Next, we will define our test function to validate our model on our test dataset.

In [15]:
def test(model, test_loader, device):
    model.eval()
    criterion = nn.CrossEntropyLoss()
    losses = []
    top1_acc = []

    with torch.no_grad():
        for images, target in test_loader:
            images = images.to(device)
            target = target.to(device)

            output = model(images)
            loss = criterion(output, target)
            preds = np.argmax(output.detach().cpu().numpy(), axis=1)
            labels = target.detach().cpu().numpy()
            acc = accuracy(preds, labels)

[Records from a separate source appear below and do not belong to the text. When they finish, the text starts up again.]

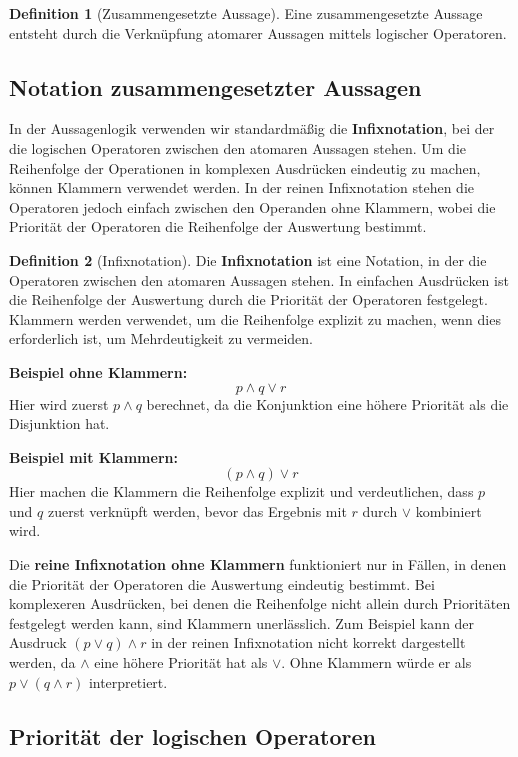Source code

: \documentclass{book}
\theoremstyle{plain}
\theoremstyle{remark}
\theoremstyle{definition}
\newtheorem{definition}{Definition}[section]
\begin{document}
\begin{definition}[Zusammengesetzte Aussage]
Eine zusammengesetzte Aussage entsteht durch die Verknüpfung atomarer Aussagen mittels logischer Operatoren.
\end{definition}

\subsection{Notation zusammengesetzter Aussagen}

In der Aussagenlogik verwenden wir standardmäßig die \textbf{Infixnotation}, bei der die logischen Operatoren zwischen den atomaren Aussagen stehen. Um die Reihenfolge der Operationen in komplexen Ausdrücken eindeutig zu machen, können Klammern verwendet werden. In der reinen Infixnotation stehen die Operatoren jedoch einfach zwischen den Operanden ohne Klammern, wobei die Priorität der Operatoren die Reihenfolge der Auswertung bestimmt.

\begin{definition}[Infixnotation]
Die \textbf{Infixnotation} ist eine Notation, in der die Operatoren zwischen den atomaren Aussagen stehen. In einfachen Ausdrücken ist die Reihenfolge der Auswertung durch die Priorität der Operatoren festgelegt. Klammern werden verwendet, um die Reihenfolge explizit zu machen, wenn dies erforderlich ist, um Mehrdeutigkeit zu vermeiden.

\textbf{Beispiel ohne Klammern:} 
\[
p \land q \lor r
\]
Hier wird zuerst \(p \land q\) berechnet, da die Konjunktion eine höhere Priorität als die Disjunktion hat.

\textbf{Beispiel mit Klammern:} 
\[
(p \land q) \lor r
\]
Hier machen die Klammern die Reihenfolge explizit und verdeutlichen, dass \(p\) und \(q\) zuerst verknüpft werden, bevor das Ergebnis mit \(r\) durch \(\lor\) kombiniert wird.
\end{definition}

Die \textbf{reine Infixnotation ohne Klammern} funktioniert nur in Fällen, in denen die Priorität der Operatoren die Auswertung eindeutig bestimmt. Bei komplexeren Ausdrücken, bei denen die Reihenfolge nicht allein durch Prioritäten festgelegt werden kann, sind Klammern unerlässlich. Zum Beispiel kann der Ausdruck \((p \lor q) \land r\) in der reinen Infixnotation nicht korrekt dargestellt werden, da \(\land\) eine höhere Priorität hat als \(\lor\). Ohne Klammern würde er als \(p \lor (q \land r)\) interpretiert.

\subsection{Priorität der logischen Operatoren}
\end{document}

            losses.append(loss.item())
            top1_acc.append(acc)

    top1_avg = np.mean(top1_acc)

    print(
        f"\tTest set:"
        f"Loss: {np.mean(losses):.6f} "
        f"Acc: {top1_avg * 100:.6f} "
    )
    return np.mean(top1_acc)


**Training the network**

In [None]:
from tqdm.notebook import tqdm

for epoch in tqdm(range(EPOCHS), desc="Epoch", unit="epoch"):
    train(model, train_loader, optimizer, epoch + 1, device)



Epoch:   0%|          | 0/20 [00:00<?, ?epoch/s]

	Train Epoch: 1 	Loss: 2.847210 Acc@1: 13.253732 (ε = 12.14, δ = 1e-05)


**Test network on test data**

In [None]:
top1_acc = test(model, test_loader, device)